Requirement Engineering Process and its uses

Requirement Engineering Process

What is the Requirement engineering process?

Requirement Engineering is the process of defining, documenting, and maintaining the requirements. It is a process of gathering and defining services provided by the system. There are several steps in the requirements engineering process. Also, there are several uses of the requirement engineering process.

Steps in requirements engineering process

Requirements elicitation

It is related to the various ways used to gain knowledge about the project domain and requirements. The various sources of domain knowledge include customers, business manuals, the existing software of the same type, standards, and other stakeholders of the project. The techniques used for requirements elicitation include interviews, brainstorming, task analysis, Delphi technique, prototyping, etc.

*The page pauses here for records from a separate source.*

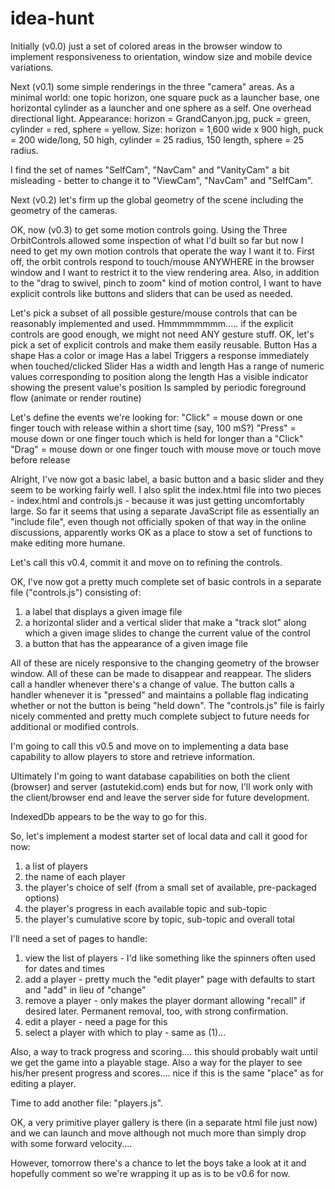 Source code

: # idea-hunt

Initially (v0.0) just a set of colored areas in the browser window to implement responsiveness to orientation, window size and mobile device variations.

Next (v0.1) some simple renderings in the three "camera" areas. As a minimal world: one topic horizon, one square puck as a launcher base, one horizontal cylinder as a launcher and one sphere as a self. One overhead directional light.
Appearance: horizon = GrandCanyon.jpg, puck = green, cylinder = red, sphere = yellow.
Size: horizon = 1,600 wide x 900 high, puck = 200 wide/long, 50 high, cylinder = 25 radius, 150 length, sphere = 25 radius.

I find the set of names "SelfCam", "NavCam" and "VanityCam" a bit misleading - better to change it to "ViewCam", "NavCam" and "SelfCam".

Next (v0.2) let's firm up the global geometry of the scene including the geometry of the cameras.

OK, now (v0.3) to get some motion controls going. Using the Three OrbitControls allowed some inspection of what I'd built so far but now I need to get my own motion controls that operate the way I want it to. First off, the orbit controls respond to touch/mouse ANYWHERE in the browser window and I want to restrict it to the view rendering area. Also, in addition to the "drag to swivel, pinch to zoom" kind of motion control, I want to have explicit controls like buttons and sliders that can be used as needed.

Let's pick a subset of all possible gesture/mouse controls that can be reasonably implemented and used. Hmmmmmmmm..... if the explicit controls are good enough, we might not need ANY gesture stuff. OK, let's pick a set of explicit controls and make them easily reusable.
	Button
		Has a shape
		Has a color or image
		Has a label
		Triggers a response immediately when touched/clicked
	Slider
		Has a width and length
		Has a range of numeric values corresponding to position along the length
		Has a visible indicator showing the present value's position
		Is sampled by periodic foreground flow (animate or render routine)

Let's define the events we're looking for:
	"Click" = mouse down or one finger touch with release within a short time (say, 100 mS?)
	"Press" = mouse down or one finger touch which is held for longer than a "Click"
	"Drag" = mouse down or one finger touch with mouse move or touch move before release

Alright, I've now got a basic label, a basic button and a basic slider and they seem to be working fairly well. I also split the index.html file into two pieces - index.html and controls.js - because it was just getting uncomfortably large. So far it seems that using a separate JavaScript file as essentially an "include file", even though not officially spoken of that way in the online discussions, apparently works OK as a place to stow a set of functions to make editing more humane.

Let's call this v0.4, commit it and move on to refining the controls.

OK, I've now got a pretty much complete set of basic controls in a separate file ("controls.js") consisting of:
1) a label that displays a given image file
2) a horizontal slider and a vertical slider that make a "track slot" along which a given image slides to change the current value of the control
3) a button that has the appearance of a given image file

All of these are nicely responsive to the changing geometry of the browser window.
All of these can be made to disappear and reappear.
The sliders call a handler whenever there's a change of value.
The button calls a handler whenever it is "pressed" and maintains a pollable flag indicating whether or not the button is being "held down".
The "controls.js" file is fairly nicely commented and pretty much complete subject to future needs for additional or modified controls.

I'm going to call this v0.5 and move on to implementing a data base capability to allow players to store and retrieve information.

Ultimately I'm going to want database capabilities on both the client (browser) and server (astutekid.com) ends but for now, I'll work only with the client/browser end and leave the server side for future development.

IndexedDb appears to be the way to go for this.

So, let's implement a modest starter set of local data and call it good for now:
1) a list of players
2) the name of each player
3) the player's choice of self (from a small set of available, pre-packaged options)
4) the player's progress in each available topic and sub-topic
5) the player's cumulative score by topic, sub-topic and overall total

I'll need a set of pages to handle:
1) view the list of players - I'd like something like the spinners often used for dates and times
2) add a player - pretty much the "edit player" page with defaults to start and "add" in lieu of "change"
3) remove a player - only makes the player dormant allowing "recall" if desired later. Permanent removal, too, with strong confirmation.
4) edit a player - need a page for this
5) select a player with which to play - same as (1)...

Also, a way to track progress and scoring.... this should probably wait until we get the game into a playable stage.
Also a way for the player to see his/her present progress and scores.... nice if this is the same "place" as for editing a player.

Time to add another file: "players.js".

OK, a very primitive player gallery is there (in a separate html file just now) and we can launch and move although not much more than simply drop with some forward velocity....

However, tomorrow there's a chance to let the boys take a look at it and hopefully comment so we're wrapping it up as is to be v0.6 for now.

Requirements specification

This activity is used to produce formal software requirement models. All functional and non-functional requirements and the constraints are specified by these models in totality.
During specification, more knowledge about the problem may be required which can again trigger the elicitation process. iv. The models used at this stage include ER diagrams, Data Flow Diagrams (DFDs), Function Decomposition Diagrams (FDDs), data dictionaries, etc.

Requirements verification and validation

Verification: It refers to the set of tasks that ensures that the software correctly implements a specific function.
Validation: It refers to a different set of tasks that ensures that the software that has been built is traceable to customer requirements.
If requirements do not validate, errors in the requirement definitions would propagate to the successive stages resulting in a lot of modification and rework.

Requirements management

Requirement management is the process of analyzing, documenting, tracking, prioritizing, and agreeing on the requirement and controlling the communication to relevant stakeholders. This stage takes care of the changing nature of requirements. It should be ensured that the SRS is as modifiable as possible so as to incorporate changes in requirements specified by the end-users at later stages too.

Use of requirement engineering process

1. Determining the feasibility of producing a particular product as part of the product line.
2. Determining the production, testing, and deployment of the particular product.
3. Determining the evolution of the product line that results from that product development.